ところが、今回提出された法案では、常用代替防止という労働者派遣法制定当初からの立法趣旨を事実上放棄して、①業務による区別を廃し、②派遣元で無期雇用されている派遣労働者については派遣受入期間の制限をなくし、③派遣元で有期雇用されている派遣労働者については、労働者派遣契約は3年が上限とされるため派遣労働者にとっては3年で派遣が終了し次の派遣先が見つからない限り仕事を失うことになるが、企業側は派遣先の過半数労働組合若しくは過半数代表者の意見聴取さえ行えば一応3年とされている派遣受入期間を何回でも更新し続けることができるとしている。
このような改悪が実現されれば、企業はあらゆる業務について、事実上、期間の制限なく永続的に派遣労働者を利用できることとなり、不安定な立場に置かれる派遣労働者が大幅に増加することが予想され、直接雇用の原則は大きく損なわれる。

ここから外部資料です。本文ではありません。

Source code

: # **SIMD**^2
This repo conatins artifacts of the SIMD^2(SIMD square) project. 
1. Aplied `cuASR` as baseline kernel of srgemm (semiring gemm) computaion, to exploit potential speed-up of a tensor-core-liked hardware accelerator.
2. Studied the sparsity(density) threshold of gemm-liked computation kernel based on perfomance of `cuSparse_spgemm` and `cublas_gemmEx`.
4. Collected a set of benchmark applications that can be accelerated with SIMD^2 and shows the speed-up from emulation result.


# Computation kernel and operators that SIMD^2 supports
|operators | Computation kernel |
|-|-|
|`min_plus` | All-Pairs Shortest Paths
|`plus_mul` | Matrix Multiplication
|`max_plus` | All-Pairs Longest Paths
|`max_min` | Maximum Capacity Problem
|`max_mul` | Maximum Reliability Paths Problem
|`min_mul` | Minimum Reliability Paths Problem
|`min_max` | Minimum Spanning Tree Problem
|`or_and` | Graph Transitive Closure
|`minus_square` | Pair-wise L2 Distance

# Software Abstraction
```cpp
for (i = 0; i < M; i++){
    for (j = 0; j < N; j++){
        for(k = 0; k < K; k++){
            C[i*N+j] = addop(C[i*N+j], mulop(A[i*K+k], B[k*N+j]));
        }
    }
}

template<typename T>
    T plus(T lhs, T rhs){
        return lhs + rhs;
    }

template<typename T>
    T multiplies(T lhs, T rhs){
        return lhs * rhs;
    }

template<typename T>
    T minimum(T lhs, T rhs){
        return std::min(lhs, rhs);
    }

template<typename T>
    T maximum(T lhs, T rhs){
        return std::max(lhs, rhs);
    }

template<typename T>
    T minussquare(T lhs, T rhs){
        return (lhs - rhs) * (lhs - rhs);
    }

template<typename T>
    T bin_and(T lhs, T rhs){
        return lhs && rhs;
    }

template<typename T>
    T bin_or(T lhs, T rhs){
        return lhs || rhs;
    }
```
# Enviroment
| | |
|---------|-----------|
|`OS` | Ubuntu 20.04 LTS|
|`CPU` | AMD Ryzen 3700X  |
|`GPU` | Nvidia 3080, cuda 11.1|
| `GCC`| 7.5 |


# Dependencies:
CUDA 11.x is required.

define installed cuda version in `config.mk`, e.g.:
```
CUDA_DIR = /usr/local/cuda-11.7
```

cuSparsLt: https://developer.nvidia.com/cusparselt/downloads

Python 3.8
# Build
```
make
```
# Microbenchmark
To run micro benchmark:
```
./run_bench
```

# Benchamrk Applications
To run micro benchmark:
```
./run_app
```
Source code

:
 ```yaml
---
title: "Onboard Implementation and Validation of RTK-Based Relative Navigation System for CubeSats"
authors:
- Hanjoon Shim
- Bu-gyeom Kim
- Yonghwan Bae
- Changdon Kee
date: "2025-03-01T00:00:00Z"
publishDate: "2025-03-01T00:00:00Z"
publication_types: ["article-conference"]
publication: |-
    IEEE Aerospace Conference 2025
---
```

法案は、通常国会においては、本来「一年以下の懲役」とすべきところを「一年以上の懲役」とした重大な誤記が発覚するなどした結果、本年6月20日に廃案となったものの、安倍内閣は秋の臨時国会において、再び同趣旨の改悪案の成立を目指している。
民主法律協会は、労働者派遣を恒久化する労働者派遣法改悪を決して許さず、臨時国会において再び廃案に追い込むために全力を尽くす。